*Task instructions*.
Omitting all images, give the entries that follow again exactly as they read.
-- Working data follows --
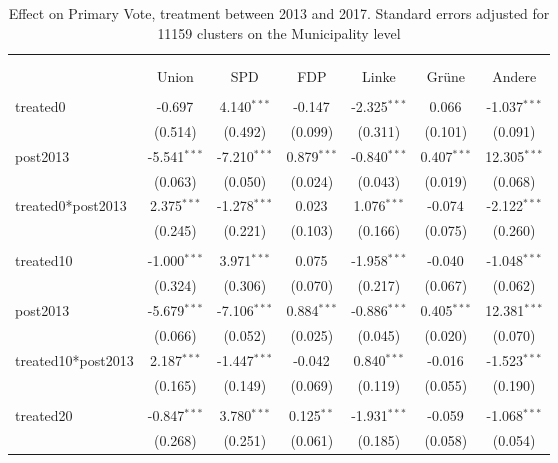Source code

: \documentclass[12pt]{article}
\begin{document}
 
\begin{table}[!htbp] \centering
  \caption{Effect on Primary Vote, treatment between 2013 and 2017. Standard errors adjusted for 11159 clusters on the Municipality level}
\begin{tabular}{@{\extracolsep{5pt}}lcccccc}
\\[-1.8ex]\hline
\hline \\[-1.8ex]
\\[-1.8ex] & \multicolumn{1}{c}{Union} & \multicolumn{1}{c}{SPD} & \multicolumn{1}{c}{FDP} & \multicolumn{1}{c}{Linke} & \multicolumn{1}{c}{Grüne} & \multicolumn{1}{c}{Andere}  \\
\hline \\[-1.8ex]
 treated0 & -0.697$^{}$ & 4.140$^{***}$ & -0.147$^{}$ & -2.325$^{***}$ & 0.066$^{}$ & -1.037$^{***}$ \\
  & (0.514) & (0.492) & (0.099) & (0.311) & (0.101) & (0.091) \\
 post2013 & -5.541$^{***}$ & -7.210$^{***}$ & 0.879$^{***}$ & -0.840$^{***}$ & 0.407$^{***}$ & 12.305$^{***}$ \\
  & (0.063) & (0.050) & (0.024) & (0.043) & (0.019) & (0.068) \\
 treated0*post2013 & 2.375$^{***}$ & -1.278$^{***}$ & 0.023$^{}$ & 1.076$^{***}$ & -0.074$^{}$ & -2.122$^{***}$ \\
  & (0.245) & (0.221) & (0.103) & (0.166) & (0.075) & (0.260) \\
\hline \\[-1.8ex]
 treated10 & -1.000$^{***}$ & 3.971$^{***}$ & 0.075$^{}$ & -1.958$^{***}$ & -0.040$^{}$ & -1.048$^{***}$ \\
  & (0.324) & (0.306) & (0.070) & (0.217) & (0.067) & (0.062) \\
 post2013 & -5.679$^{***}$ & -7.106$^{***}$ & 0.884$^{***}$ & -0.886$^{***}$ & 0.405$^{***}$ & 12.381$^{***}$ \\
  & (0.066) & (0.052) & (0.025) & (0.045) & (0.020) & (0.070) \\
 treated10*post2013 & 2.187$^{***}$ & -1.447$^{***}$ & -0.042$^{}$ & 0.840$^{***}$ & -0.016$^{}$ & -1.523$^{***}$ \\
  & (0.165) & (0.149) & (0.069) & (0.119) & (0.055) & (0.190) \\
\hline \\[-1.8ex]
 treated20 & -0.847$^{***}$ & 3.780$^{***}$ & 0.125$^{**}$ & -1.931$^{***}$ & -0.059$^{}$ & -1.068$^{***}$ \\
  & (0.268) & (0.251) & (0.061) & (0.185) & (0.058) & (0.054) \\

\end{tabular}
\end{table}
\end{document}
-- Working data concluded --
*Result*.
Source code

: \documentclass[12pt]{article}
\begin{document}
 
\begin{table}[!htbp] \centering
  \caption{Effect on Primary Vote, treatment between 2013 and 2017. Standard errors adjusted for 11159 clusters on the Municipality level}
\begin{tabular}{@{\extracolsep{5pt}}lcccccc}
\\[-1.8ex]\hline
\hline \\[-1.8ex]
\\[-1.8ex] & \multicolumn{1}{c}{Union} & \multicolumn{1}{c}{SPD} & \multicolumn{1}{c}{FDP} & \multicolumn{1}{c}{Linke} & \multicolumn{1}{c}{Grüne} & \multicolumn{1}{c}{Andere}  \\
\hline \\[-1.8ex]
 treated0 & -0.697$^{}$ & 4.140$^{***}$ & -0.147$^{}$ & -2.325$^{***}$ & 0.066$^{}$ & -1.037$^{***}$ \\
  & (0.514) & (0.492) & (0.099) & (0.311) & (0.101) & (0.091) \\
 post2013 & -5.541$^{***}$ & -7.210$^{***}$ & 0.879$^{***}$ & -0.840$^{***}$ & 0.407$^{***}$ & 12.305$^{***}$ \\
  & (0.063) & (0.050) & (0.024) & (0.043) & (0.019) & (0.068) \\
 treated0*post2013 & 2.375$^{***}$ & -1.278$^{***}$ & 0.023$^{}$ & 1.076$^{***}$ & -0.074$^{}$ & -2.122$^{***}$ \\
  & (0.245) & (0.221) & (0.103) & (0.166) & (0.075) & (0.260) \\
\hline \\[-1.8ex]
 treated10 & -1.000$^{***}$ & 3.971$^{***}$ & 0.075$^{}$ & -1.958$^{***}$ & -0.040$^{}$ & -1.048$^{***}$ \\
  & (0.324) & (0.306) & (0.070) & (0.217) & (0.067) & (0.062) \\
 post2013 & -5.679$^{***}$ & -7.106$^{***}$ & 0.884$^{***}$ & -0.886$^{***}$ & 0.405$^{***}$ & 12.381$^{***}$ \\
  & (0.066) & (0.052) & (0.025) & (0.045) & (0.020) & (0.070) \\
 treated10*post2013 & 2.187$^{***}$ & -1.447$^{***}$ & -0.042$^{}$ & 0.840$^{***}$ & -0.016$^{}$ & -1.523$^{***}$ \\
  & (0.165) & (0.149) & (0.069) & (0.119) & (0.055) & (0.190) \\
\hline \\[-1.8ex]
 treated20 & -0.847$^{***}$ & 3.780$^{***}$ & 0.125$^{**}$ & -1.931$^{***}$ & -0.059$^{}$ & -1.068$^{***}$ \\
  & (0.268) & (0.251) & (0.061) & (0.185) & (0.058) & (0.054) \\

\end{tabular}
\end{table}
\end{document}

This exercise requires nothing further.